Anyway, I'm sure it's going to be a blast and that you are all jealous. :rotfl:

Alright, sorry to complain. I'm done now.

I'm probably going to have to a lot a couple of hours just to catch up on here once I'm back. Hoping that everyone else is busy having fun this last weekend of the summer and will be too busy to post.

Have a great one everybody!!:banana:
 
:thumbsup2 Awesome pic!! I'm going to be looking dorky with the rest of ya... I love how our group has bonded :love: ... trying to explain why someone from the UK would call me all the way in KY to tell me to enjoy my vacation is beyond comprehension for my 82 year old Dad... "What do you mean you've never met????"
:rotfl2: :lmao: :rofl: :laughing:

I don't just randomly call people across the pond you know :lmao: :rotfl2: :lmao:

Of course!pirate: Smokin'

You lady's ain't going get on talking about his hose are you....:rolleyes1

ps...No morning bump from Babs:confused3
 

Lime green t's for us, too...

Dizzi - that sounds like a wonderful day - I want to live near more water than just the bathtub! :beach:

Happy Birthday, Ethan! party:

Vital - rather than focus on the firefighter - what movie did you watch? (You did watch a movie, right? :lmao: )

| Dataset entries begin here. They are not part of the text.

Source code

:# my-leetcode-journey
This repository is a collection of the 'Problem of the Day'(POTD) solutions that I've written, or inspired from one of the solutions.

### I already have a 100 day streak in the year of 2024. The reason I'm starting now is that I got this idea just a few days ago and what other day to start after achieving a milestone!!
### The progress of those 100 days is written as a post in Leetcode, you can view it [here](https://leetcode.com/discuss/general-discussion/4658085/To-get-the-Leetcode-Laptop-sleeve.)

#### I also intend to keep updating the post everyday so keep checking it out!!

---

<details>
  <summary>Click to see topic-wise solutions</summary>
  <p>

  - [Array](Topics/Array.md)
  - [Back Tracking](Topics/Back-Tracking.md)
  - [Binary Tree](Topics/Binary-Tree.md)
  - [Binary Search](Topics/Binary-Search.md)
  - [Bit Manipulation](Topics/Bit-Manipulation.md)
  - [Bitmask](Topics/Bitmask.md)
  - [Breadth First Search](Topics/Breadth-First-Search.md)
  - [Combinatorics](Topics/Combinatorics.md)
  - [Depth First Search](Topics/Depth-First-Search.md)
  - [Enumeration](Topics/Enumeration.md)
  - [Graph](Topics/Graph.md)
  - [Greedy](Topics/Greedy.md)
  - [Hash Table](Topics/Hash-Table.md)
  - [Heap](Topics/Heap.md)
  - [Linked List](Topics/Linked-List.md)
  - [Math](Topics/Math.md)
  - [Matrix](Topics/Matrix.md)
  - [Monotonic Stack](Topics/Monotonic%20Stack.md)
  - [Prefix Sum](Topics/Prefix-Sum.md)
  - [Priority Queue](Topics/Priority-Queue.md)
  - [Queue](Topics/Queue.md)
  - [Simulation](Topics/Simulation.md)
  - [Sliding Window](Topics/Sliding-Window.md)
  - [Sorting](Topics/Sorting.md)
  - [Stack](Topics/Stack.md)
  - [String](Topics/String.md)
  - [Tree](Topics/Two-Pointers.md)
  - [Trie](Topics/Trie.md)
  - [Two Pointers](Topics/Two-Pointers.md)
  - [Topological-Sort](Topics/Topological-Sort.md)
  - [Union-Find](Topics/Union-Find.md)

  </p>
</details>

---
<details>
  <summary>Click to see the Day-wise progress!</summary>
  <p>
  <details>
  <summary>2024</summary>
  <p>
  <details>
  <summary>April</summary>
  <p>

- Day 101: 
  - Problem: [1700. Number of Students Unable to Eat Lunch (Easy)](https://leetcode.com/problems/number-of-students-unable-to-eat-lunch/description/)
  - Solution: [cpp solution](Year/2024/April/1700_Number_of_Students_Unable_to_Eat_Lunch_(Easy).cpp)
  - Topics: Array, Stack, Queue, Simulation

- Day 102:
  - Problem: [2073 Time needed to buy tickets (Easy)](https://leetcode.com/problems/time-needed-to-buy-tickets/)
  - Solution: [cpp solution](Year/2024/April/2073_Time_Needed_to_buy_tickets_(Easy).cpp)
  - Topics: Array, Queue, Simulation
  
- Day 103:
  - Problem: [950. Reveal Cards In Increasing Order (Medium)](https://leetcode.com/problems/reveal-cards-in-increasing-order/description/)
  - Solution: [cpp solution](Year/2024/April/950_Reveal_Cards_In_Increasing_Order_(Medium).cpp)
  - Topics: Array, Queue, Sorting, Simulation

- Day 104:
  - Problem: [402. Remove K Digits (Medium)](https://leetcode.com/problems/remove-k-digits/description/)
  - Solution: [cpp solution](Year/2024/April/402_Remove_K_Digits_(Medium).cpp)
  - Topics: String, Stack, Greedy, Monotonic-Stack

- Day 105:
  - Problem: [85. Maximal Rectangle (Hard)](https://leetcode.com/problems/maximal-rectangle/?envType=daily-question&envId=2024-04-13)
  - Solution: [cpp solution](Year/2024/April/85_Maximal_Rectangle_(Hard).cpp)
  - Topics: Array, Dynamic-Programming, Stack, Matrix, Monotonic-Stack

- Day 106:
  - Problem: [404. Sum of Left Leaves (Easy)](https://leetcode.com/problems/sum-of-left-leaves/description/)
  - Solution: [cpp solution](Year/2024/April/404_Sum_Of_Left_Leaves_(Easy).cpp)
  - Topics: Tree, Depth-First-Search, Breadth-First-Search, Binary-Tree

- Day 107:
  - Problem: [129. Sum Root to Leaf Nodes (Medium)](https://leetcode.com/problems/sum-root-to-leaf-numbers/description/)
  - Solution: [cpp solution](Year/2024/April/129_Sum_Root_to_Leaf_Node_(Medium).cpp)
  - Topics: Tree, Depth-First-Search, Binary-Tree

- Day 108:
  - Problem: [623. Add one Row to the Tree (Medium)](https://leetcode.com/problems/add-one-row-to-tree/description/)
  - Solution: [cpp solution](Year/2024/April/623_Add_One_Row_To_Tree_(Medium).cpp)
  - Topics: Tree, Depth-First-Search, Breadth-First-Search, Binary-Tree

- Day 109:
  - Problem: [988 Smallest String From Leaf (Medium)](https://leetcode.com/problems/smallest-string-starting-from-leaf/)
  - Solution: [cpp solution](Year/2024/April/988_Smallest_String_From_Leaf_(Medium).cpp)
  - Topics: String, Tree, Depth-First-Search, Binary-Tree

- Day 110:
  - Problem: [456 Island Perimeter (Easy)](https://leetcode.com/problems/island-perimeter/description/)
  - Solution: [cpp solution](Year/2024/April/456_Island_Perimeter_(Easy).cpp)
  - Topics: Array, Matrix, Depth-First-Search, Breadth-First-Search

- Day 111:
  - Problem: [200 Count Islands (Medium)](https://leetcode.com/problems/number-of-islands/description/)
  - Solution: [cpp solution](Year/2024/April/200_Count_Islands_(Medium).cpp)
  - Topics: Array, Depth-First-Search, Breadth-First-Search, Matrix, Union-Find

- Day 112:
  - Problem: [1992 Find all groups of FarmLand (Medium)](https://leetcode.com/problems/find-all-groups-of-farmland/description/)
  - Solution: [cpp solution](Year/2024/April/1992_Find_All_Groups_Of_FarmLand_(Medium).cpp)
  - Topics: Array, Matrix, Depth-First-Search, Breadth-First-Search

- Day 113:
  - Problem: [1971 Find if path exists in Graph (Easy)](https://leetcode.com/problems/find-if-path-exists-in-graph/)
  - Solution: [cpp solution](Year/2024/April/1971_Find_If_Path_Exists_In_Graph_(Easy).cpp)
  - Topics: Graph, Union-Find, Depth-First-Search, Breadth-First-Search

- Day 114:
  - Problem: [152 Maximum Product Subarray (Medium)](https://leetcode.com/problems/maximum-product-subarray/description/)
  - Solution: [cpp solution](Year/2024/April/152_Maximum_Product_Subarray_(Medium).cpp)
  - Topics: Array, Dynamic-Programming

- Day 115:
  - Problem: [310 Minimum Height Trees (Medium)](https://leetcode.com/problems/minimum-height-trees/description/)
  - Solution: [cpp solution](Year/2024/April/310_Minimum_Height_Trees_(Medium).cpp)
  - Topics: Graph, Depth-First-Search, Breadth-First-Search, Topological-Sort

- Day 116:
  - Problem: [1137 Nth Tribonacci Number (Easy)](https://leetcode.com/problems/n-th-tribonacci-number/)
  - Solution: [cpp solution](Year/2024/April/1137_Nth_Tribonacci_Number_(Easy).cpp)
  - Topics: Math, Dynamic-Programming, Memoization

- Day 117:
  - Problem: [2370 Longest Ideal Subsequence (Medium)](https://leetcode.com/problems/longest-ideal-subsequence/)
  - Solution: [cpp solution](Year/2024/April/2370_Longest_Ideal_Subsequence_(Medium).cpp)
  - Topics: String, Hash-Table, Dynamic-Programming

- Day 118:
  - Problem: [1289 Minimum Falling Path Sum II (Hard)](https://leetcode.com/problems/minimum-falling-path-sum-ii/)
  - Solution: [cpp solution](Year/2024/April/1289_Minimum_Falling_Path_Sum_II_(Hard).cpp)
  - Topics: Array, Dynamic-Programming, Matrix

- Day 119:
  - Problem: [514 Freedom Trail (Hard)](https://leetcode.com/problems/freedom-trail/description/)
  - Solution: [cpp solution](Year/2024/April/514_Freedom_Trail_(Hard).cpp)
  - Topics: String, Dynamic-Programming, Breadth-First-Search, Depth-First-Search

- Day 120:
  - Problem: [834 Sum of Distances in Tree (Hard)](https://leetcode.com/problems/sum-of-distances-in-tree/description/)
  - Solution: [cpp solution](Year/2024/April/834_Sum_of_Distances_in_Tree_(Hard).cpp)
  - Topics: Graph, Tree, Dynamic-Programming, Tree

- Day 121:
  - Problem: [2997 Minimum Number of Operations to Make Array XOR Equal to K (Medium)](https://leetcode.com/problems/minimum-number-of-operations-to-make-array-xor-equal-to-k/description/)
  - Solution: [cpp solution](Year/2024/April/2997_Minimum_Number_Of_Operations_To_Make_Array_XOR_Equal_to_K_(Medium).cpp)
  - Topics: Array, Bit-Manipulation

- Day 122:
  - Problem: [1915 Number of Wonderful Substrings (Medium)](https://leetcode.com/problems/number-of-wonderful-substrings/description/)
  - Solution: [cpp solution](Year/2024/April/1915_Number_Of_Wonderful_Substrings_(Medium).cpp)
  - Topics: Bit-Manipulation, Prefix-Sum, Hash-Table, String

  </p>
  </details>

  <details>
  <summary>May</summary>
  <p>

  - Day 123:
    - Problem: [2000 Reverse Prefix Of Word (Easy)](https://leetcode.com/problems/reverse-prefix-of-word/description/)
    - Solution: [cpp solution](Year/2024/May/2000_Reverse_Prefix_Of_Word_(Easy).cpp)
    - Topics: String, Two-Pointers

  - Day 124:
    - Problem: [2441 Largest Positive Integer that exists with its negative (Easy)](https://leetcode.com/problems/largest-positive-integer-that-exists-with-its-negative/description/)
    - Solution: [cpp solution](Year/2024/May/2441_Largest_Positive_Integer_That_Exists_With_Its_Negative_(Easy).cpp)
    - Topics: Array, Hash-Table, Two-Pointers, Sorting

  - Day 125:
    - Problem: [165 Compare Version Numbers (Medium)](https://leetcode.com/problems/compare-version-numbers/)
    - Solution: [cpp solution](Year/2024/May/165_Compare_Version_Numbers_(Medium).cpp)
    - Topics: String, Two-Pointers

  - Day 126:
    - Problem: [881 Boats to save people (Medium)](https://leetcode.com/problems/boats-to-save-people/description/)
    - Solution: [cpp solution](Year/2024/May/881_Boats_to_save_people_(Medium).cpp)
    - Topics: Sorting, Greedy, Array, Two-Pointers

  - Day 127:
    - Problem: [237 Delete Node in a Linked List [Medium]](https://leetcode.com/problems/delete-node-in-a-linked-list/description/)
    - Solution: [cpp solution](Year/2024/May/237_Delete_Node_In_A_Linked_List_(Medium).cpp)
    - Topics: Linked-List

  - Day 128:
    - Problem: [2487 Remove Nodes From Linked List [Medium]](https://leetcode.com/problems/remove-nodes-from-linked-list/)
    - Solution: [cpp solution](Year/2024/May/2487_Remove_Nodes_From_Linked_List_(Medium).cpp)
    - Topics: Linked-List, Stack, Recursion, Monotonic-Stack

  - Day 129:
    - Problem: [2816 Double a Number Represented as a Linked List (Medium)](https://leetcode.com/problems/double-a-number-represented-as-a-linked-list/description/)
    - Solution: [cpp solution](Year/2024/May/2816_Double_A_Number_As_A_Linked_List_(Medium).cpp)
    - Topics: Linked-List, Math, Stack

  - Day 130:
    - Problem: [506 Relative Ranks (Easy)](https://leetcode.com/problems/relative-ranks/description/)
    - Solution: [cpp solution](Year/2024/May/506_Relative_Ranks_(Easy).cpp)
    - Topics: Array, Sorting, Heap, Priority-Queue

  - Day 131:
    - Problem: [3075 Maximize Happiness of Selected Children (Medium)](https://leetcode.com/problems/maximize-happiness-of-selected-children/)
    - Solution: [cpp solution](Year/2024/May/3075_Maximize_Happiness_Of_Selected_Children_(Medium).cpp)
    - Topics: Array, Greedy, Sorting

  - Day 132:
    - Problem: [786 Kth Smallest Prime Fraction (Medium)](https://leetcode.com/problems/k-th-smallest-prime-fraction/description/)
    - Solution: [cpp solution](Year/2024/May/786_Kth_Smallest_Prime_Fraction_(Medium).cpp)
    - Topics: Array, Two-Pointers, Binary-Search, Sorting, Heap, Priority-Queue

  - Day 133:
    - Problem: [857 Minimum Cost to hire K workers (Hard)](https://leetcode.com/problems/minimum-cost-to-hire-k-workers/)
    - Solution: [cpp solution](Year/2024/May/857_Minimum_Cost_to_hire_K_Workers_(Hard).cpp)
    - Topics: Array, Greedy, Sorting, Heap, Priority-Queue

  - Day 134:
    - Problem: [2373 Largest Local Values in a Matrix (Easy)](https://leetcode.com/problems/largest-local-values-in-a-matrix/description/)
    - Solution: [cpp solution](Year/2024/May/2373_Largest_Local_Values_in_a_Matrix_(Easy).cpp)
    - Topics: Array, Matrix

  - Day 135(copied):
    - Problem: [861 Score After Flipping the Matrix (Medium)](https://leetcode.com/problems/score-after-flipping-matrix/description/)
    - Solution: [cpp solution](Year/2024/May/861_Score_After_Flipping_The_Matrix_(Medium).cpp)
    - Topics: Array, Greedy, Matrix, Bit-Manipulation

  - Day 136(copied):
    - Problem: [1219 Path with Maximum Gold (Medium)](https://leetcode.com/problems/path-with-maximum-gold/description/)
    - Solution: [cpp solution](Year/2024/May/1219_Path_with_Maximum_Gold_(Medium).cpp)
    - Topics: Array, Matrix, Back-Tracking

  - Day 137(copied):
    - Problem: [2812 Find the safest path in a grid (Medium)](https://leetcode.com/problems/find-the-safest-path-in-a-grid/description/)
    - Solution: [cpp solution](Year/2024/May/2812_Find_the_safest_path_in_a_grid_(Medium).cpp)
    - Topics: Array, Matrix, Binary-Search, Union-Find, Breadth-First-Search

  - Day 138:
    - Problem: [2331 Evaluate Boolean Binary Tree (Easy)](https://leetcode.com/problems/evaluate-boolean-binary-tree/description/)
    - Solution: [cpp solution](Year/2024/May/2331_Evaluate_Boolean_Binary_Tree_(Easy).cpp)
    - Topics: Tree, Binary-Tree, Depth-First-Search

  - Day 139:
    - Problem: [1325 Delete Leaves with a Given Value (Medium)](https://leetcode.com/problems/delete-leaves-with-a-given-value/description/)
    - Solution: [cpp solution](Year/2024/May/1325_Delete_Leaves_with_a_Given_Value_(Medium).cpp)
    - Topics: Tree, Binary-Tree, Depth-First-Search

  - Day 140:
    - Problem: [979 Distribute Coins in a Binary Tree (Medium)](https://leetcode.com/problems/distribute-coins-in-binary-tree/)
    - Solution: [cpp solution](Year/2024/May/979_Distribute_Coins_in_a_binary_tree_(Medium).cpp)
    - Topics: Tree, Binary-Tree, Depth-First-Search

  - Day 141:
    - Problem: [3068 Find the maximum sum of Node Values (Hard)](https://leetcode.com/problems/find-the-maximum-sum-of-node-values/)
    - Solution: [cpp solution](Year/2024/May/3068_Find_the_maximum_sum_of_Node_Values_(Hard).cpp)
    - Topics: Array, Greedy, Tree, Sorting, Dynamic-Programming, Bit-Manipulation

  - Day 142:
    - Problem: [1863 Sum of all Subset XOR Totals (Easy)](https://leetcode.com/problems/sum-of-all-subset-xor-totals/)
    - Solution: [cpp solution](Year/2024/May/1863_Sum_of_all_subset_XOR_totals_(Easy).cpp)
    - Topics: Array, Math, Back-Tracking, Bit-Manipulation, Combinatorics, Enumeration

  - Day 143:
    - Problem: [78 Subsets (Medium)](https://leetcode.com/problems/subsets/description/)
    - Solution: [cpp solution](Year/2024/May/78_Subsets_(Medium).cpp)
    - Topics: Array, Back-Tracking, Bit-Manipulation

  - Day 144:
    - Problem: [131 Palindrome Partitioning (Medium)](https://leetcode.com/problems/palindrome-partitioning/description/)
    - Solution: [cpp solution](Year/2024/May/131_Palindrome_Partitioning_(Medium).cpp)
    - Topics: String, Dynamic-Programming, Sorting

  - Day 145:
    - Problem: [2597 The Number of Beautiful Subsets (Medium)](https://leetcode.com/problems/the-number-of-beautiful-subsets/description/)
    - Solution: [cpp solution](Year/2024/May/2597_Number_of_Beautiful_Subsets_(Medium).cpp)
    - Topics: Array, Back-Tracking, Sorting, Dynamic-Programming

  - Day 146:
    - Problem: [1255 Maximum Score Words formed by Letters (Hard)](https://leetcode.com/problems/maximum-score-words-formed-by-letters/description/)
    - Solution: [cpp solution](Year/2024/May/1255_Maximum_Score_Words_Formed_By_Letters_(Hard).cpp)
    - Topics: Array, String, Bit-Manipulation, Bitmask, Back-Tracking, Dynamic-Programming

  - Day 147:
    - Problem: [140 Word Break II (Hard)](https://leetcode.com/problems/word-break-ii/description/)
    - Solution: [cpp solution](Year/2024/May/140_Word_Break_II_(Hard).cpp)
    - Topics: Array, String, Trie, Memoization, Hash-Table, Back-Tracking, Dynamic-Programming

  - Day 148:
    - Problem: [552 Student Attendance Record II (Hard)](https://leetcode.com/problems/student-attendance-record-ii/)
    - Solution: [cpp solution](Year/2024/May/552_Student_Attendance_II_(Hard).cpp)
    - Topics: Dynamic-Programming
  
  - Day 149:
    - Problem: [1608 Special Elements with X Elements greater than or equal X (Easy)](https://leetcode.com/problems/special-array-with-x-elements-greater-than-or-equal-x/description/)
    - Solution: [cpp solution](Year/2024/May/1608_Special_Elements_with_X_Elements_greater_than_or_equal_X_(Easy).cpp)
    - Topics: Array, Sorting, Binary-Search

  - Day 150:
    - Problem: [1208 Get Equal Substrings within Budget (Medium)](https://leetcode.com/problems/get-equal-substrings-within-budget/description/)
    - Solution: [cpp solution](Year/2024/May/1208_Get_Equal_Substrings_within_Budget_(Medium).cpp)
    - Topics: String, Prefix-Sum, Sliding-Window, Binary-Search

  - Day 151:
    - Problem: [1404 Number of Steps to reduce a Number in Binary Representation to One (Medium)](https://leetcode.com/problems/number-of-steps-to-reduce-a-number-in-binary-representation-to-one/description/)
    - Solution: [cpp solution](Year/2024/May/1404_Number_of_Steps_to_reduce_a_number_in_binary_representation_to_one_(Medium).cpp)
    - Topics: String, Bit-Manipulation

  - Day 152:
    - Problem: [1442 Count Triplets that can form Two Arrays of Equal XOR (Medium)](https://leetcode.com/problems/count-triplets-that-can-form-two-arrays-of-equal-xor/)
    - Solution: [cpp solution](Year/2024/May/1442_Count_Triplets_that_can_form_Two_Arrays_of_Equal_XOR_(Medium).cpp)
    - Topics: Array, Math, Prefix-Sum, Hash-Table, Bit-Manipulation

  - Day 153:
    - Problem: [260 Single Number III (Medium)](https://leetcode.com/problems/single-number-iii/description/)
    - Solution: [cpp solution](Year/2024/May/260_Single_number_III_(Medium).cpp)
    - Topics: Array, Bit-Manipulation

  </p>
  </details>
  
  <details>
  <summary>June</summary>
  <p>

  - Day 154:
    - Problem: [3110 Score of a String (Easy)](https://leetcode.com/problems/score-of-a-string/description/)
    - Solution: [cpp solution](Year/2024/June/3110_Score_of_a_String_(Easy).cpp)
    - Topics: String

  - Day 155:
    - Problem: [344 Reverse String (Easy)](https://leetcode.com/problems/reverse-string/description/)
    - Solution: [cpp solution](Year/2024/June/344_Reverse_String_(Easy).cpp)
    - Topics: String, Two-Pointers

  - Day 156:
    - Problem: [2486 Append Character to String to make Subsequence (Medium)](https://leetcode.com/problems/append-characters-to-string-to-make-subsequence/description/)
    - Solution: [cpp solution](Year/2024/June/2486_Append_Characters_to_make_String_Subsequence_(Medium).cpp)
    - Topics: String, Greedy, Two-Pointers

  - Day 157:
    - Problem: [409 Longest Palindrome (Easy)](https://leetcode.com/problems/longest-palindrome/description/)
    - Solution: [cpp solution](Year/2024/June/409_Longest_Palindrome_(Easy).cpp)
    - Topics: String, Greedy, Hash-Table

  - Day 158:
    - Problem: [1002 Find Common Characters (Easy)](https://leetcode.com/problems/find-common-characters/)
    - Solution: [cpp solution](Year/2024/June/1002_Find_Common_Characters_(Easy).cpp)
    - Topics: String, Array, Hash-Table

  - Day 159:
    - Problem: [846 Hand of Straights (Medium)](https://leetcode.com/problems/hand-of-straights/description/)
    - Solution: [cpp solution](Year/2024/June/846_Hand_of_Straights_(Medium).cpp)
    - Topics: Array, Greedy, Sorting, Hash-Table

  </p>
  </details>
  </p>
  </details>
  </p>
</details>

Jord- enjoy the trip to the pitt -- sending you some
pixiedust:

Chris - you are a piece of work!

Ya'll have a wonderful Labor Day weekend, I am off to clean (uberclean, that is) my dog infested pigsty!

Tara
 
Yesterday 16 of us went crabing caught 5. Had to stop and buy a $65 bushelof crabs on the way home. Had a good time. 4yr old grandson fell in the water his mom jumped right in and got him. Its always something. Well im on the Way to Cape May for the weekend. Its realy nice in NJ. I have to work Monday but thats life. Everyone have a great weekend. Every day is a day closer.:thumbsup2 :) ;) :goodvibes :cutie:
 
Only 8 more weeks

Happy Birthday Ethen
d2576.gif
 
I just called to place our bracelet order & they are only open Mon through Friday. I'll have to call on Monday after I get home from work. I can't place it on-line according to the email I received if I want to ask whether the bracelet can be flipped so it is lime green on the outside.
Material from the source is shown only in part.